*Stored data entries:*
::::::::
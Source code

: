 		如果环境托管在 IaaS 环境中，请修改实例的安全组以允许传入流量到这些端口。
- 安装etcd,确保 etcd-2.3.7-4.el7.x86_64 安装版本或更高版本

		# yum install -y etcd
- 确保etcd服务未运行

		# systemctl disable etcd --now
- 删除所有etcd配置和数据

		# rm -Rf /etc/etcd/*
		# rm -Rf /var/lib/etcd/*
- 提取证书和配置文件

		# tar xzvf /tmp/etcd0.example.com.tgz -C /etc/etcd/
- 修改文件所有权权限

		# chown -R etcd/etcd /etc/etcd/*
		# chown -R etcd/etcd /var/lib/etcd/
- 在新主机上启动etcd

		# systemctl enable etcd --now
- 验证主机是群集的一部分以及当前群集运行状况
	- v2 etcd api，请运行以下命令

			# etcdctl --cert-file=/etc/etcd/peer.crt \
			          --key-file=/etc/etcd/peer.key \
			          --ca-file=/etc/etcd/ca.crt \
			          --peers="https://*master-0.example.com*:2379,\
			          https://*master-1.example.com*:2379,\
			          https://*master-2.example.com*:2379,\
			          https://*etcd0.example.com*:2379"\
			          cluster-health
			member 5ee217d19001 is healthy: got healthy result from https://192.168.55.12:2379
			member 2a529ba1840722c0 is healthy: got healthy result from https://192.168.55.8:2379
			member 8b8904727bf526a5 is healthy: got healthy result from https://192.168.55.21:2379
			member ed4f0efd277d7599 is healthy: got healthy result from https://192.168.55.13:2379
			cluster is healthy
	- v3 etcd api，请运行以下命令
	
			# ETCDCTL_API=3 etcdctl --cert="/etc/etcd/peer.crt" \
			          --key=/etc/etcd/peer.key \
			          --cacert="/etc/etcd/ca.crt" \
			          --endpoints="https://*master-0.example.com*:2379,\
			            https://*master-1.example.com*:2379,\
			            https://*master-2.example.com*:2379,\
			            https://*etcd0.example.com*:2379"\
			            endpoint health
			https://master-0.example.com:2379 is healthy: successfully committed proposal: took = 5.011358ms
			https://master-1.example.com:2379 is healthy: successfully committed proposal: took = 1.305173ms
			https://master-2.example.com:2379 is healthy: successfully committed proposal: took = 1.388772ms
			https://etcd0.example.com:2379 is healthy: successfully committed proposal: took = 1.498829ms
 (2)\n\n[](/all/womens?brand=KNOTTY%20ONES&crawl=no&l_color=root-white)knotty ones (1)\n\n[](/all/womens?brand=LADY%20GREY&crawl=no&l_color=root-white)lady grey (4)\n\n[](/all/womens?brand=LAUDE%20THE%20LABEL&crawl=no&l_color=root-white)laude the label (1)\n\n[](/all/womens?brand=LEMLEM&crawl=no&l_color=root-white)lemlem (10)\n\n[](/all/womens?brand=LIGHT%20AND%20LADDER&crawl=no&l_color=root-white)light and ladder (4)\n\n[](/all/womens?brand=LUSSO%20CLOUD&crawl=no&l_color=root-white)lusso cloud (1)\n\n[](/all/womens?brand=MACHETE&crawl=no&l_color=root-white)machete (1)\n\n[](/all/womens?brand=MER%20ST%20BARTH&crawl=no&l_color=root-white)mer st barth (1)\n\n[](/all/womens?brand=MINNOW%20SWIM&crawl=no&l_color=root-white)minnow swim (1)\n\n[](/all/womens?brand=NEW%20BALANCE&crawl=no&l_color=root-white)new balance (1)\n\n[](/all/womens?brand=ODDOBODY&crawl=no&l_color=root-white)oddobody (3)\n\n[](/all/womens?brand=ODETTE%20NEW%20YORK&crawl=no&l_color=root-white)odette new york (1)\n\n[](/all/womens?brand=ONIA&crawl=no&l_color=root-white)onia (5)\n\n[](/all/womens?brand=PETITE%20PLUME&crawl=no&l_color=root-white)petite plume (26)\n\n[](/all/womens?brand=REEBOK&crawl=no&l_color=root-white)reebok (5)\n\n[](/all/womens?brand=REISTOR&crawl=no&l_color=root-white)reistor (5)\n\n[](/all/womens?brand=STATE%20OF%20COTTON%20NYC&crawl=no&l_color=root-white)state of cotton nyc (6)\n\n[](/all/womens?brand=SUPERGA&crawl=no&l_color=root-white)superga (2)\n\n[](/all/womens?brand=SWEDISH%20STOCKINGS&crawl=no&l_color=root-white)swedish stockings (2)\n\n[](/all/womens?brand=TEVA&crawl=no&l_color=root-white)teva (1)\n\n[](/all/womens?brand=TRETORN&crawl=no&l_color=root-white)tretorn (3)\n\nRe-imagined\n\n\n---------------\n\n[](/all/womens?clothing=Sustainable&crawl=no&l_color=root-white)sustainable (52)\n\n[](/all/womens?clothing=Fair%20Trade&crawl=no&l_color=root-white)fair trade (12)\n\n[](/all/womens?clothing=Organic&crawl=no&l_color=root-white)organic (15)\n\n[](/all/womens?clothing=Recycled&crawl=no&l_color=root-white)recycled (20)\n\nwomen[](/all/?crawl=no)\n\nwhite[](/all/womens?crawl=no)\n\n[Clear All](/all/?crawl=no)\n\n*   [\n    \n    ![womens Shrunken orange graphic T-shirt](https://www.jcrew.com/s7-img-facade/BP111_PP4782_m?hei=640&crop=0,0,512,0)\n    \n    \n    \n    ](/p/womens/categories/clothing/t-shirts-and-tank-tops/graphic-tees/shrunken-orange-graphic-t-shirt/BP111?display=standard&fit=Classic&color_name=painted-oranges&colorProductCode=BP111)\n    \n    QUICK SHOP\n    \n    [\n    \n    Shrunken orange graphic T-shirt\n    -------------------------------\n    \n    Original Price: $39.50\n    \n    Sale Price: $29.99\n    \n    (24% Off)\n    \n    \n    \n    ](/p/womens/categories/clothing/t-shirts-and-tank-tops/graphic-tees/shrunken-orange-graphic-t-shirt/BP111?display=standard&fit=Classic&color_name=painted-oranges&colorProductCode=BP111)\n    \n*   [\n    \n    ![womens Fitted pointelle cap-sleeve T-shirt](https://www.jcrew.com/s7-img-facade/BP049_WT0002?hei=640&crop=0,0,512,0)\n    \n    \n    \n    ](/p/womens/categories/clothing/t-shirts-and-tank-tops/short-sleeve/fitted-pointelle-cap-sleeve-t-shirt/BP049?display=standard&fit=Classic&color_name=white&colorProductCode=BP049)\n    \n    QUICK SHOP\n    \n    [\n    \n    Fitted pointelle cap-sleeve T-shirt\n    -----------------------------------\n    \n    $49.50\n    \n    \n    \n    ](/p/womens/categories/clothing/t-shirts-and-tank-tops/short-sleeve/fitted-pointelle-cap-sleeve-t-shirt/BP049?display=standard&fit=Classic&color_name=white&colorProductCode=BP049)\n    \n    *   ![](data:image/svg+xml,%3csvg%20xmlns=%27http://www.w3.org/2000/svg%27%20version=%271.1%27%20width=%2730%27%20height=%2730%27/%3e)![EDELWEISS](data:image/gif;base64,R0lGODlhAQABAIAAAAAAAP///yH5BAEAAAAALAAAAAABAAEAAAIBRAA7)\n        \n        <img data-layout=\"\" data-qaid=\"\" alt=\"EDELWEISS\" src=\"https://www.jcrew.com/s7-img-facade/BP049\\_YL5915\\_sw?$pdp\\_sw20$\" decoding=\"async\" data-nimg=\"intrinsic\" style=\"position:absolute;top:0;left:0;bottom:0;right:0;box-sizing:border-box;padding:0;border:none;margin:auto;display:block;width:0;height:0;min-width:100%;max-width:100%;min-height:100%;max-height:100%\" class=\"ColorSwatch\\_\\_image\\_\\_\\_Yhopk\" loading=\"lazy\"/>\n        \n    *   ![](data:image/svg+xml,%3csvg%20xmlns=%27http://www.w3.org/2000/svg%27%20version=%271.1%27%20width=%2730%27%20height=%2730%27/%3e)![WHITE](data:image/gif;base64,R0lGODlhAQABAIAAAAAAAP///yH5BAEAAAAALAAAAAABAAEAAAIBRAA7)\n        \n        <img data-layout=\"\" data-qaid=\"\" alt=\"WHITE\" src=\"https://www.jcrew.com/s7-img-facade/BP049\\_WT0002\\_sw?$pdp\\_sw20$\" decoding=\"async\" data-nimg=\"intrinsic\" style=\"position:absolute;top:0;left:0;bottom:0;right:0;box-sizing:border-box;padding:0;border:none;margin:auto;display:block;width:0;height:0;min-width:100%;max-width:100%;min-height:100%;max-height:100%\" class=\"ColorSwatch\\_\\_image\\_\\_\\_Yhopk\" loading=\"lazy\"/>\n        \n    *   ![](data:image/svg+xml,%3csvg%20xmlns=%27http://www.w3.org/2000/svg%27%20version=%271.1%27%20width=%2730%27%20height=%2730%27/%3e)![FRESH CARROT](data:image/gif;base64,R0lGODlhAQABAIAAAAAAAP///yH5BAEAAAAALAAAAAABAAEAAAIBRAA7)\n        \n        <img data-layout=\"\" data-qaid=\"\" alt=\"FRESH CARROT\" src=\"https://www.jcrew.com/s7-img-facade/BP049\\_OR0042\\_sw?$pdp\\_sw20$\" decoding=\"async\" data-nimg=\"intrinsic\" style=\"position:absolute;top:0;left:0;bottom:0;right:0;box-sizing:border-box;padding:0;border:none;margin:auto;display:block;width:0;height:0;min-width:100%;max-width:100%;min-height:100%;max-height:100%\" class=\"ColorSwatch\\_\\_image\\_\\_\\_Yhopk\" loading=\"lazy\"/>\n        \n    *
::::::::
*Work item:*
Word for word, restate the lines above from the line containing "--ca-file=/etc/etcd/ca.crt \" through the line containing "- v3 etcd api，请运行以下命令", with both included and nothing else.

*Task answer:*
			          --ca-file=/etc/etcd/ca.crt \
			          --peers="https://*master-0.example.com*:2379,\
			          https://*master-1.example.com*:2379,\
			          https://*master-2.example.com*:2379,\
			          https://*etcd0.example.com*:2379"\
			          cluster-health
			member 5ee217d19001 is healthy: got healthy result from https://192.168.55.12:2379
			member 2a529ba1840722c0 is healthy: got healthy result from https://192.168.55.8:2379
			member 8b8904727bf526a5 is healthy: got healthy result from https://192.168.55.21:2379
			member ed4f0efd277d7599 is healthy: got healthy result from https://192.168.55.13:2379
			cluster is healthy
	- v3 etcd api，请运行以下命令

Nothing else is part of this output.